Maar was het niet gewoon omdat je een lastpak bent?
Hij zet zijn onschuldigste gezicht op: “Dat bèn ik toch helemaal niet?”
Philipsen denkt te weten waar de schoen wrong: “De portefeuille van de rector, dat is onderwijs en onderzoek, en Coen zou zich vooral op dat laatste richten. Rob van den Biggelaar wilde iemand erbij die volop meedeed op àlle dossiers, echt collegiaal bestuur. En er waren natuurlijk twijfels over zijn steun voor het onderwijssysteem. Maar wij wilden hem vooral om de wetenschappelijkheid van de instelling te bevorderen.”
Hemker zou het drie jaar doen, en werd ergens tegen het eind van die periode door minister Deetman gevraagd om Van den Biggelaar als collegevoorzitter op te volgen, maar “daar heb ik nog geen minuut over nagedacht.”
Je vond het rectoraat al een pokkenbaan.
“Ja. Je kunt wel iets tot stand brengen, maar veel minder dan je wilt. Weet je, besturen is zó weinig interessant, research is zó veel boeiender! Bovendien, de beste bestuurder is die waar je geen last van hebt. ADHD-bestuurders, dat is het ergste wat je kunt hebben.”
Zoals tegenwoordig?
“Dat weet ik niet, dat volg ik niet meer. Ik heb me overigens best vermaakt hoor, ruzietjes sussen, de verhoudingen soepel houden, daar hield ik wel van.”
O ja? Als mensen jou omschrijven zeggen ze: intelligent, creatief, maar niet bepaald empathisch.
“Dat herken ik wel. Maar ik kàn het wel, als ik er goed voor ga zitten. Ik herinner me een knetterende ruzie tussen Co Greep, die was altijd nogal uitgesproken, en Jan Drukker, de anatoom, op mijn kamer. Binnen vijf minuten was het schreeuwen: ‘En jij, lul...’ Dus ik zeg: ‘Co, als je dat mannelijk imponeergedrag nou eens achterwege laat?’ En hij luisterde.
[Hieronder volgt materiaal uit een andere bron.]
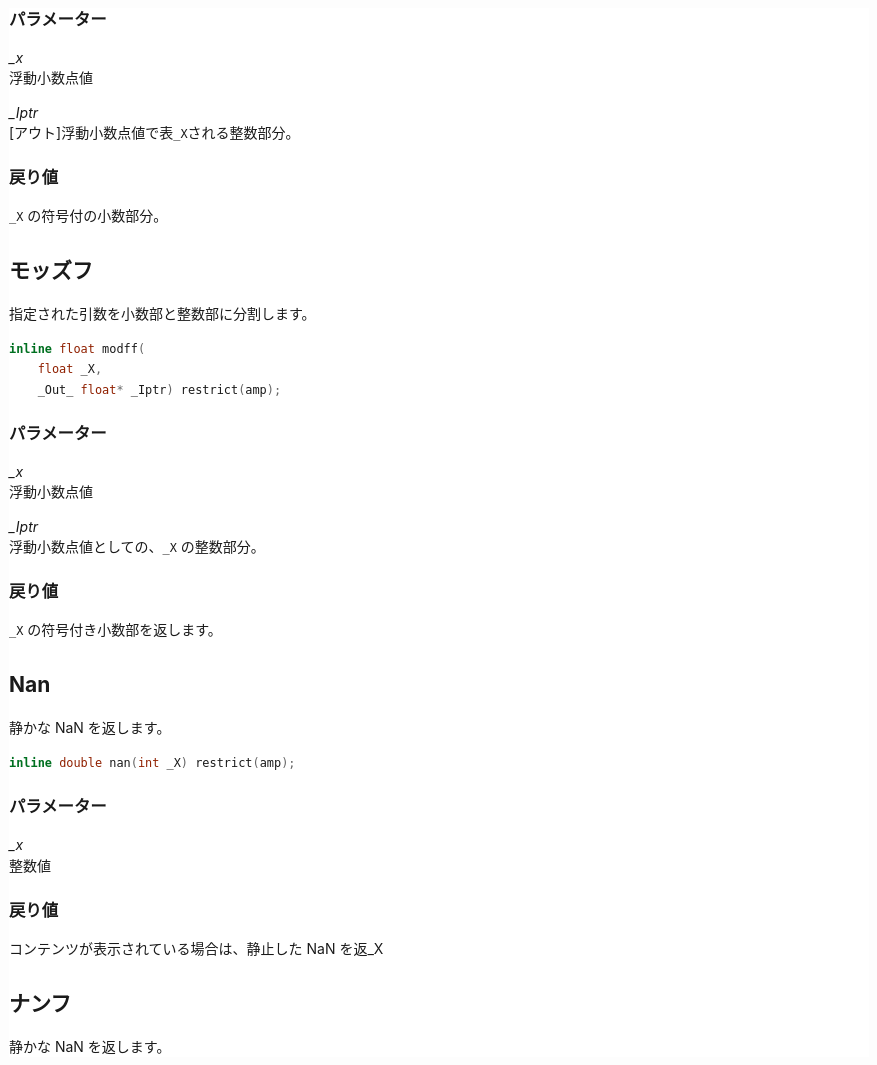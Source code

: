 ### <a name="parameters"></a>パラメーター

*_x*<br/>
浮動小数点値

*_Iptr*<br/>
[アウト]浮動小数点値で表`_X`される整数部分。

### <a name="return-value"></a>戻り値

`_X` の符号付の小数部分。

## <a name="modff"></a><a name="modff"></a>モッズフ

指定された引数を小数部と整数部に分割します。

```cpp
inline float modff(
    float _X,
    _Out_ float* _Iptr) restrict(amp);
```

### <a name="parameters"></a>パラメーター

*_x*<br/>
浮動小数点値

*_Iptr*<br/>
浮動小数点値としての、`_X` の整数部分。

### <a name="return-value"></a>戻り値

`_X` の符号付き小数部を返します。

## <a name="nan"></a><a name="nan"></a>Nan

静かな NaN を返します。

```cpp
inline double nan(int _X) restrict(amp);
```

### <a name="parameters"></a>パラメーター

*_x*<br/>
整数値

### <a name="return-value"></a>戻り値

コンテンツが表示されている場合は、静止した NaN を返_X

## <a name="nanf"></a><a name="nanf"></a>ナンフ

静かな NaN を返します。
Ik had hem hoog zitten hoor, zonder hem had de faculteit er niet zo uitgezien als nu.”
Er is nog een eigenschap die mensen aan Hemker toeschrijven: ijdelheid. Daar is wel eens een grap mee uitgehaald, vertellen oud-medewerkers. Het verhaal: ofschoon hij ontdekkingen heeft gedaan waar hij de Nobelprijs voor had kunnen krijgen, is dat nooit gebeurd. Op een keer werd hem gevraagd om naar het toenmalige hoofdgebouw te komen omdat er een telegram uit Stockholm lag, en of hij er iets van wist. Hemker pakte de fiets en reed spoorslags naar de Tongersestraat. Waar natuurlijk geen telegram te bekennen was.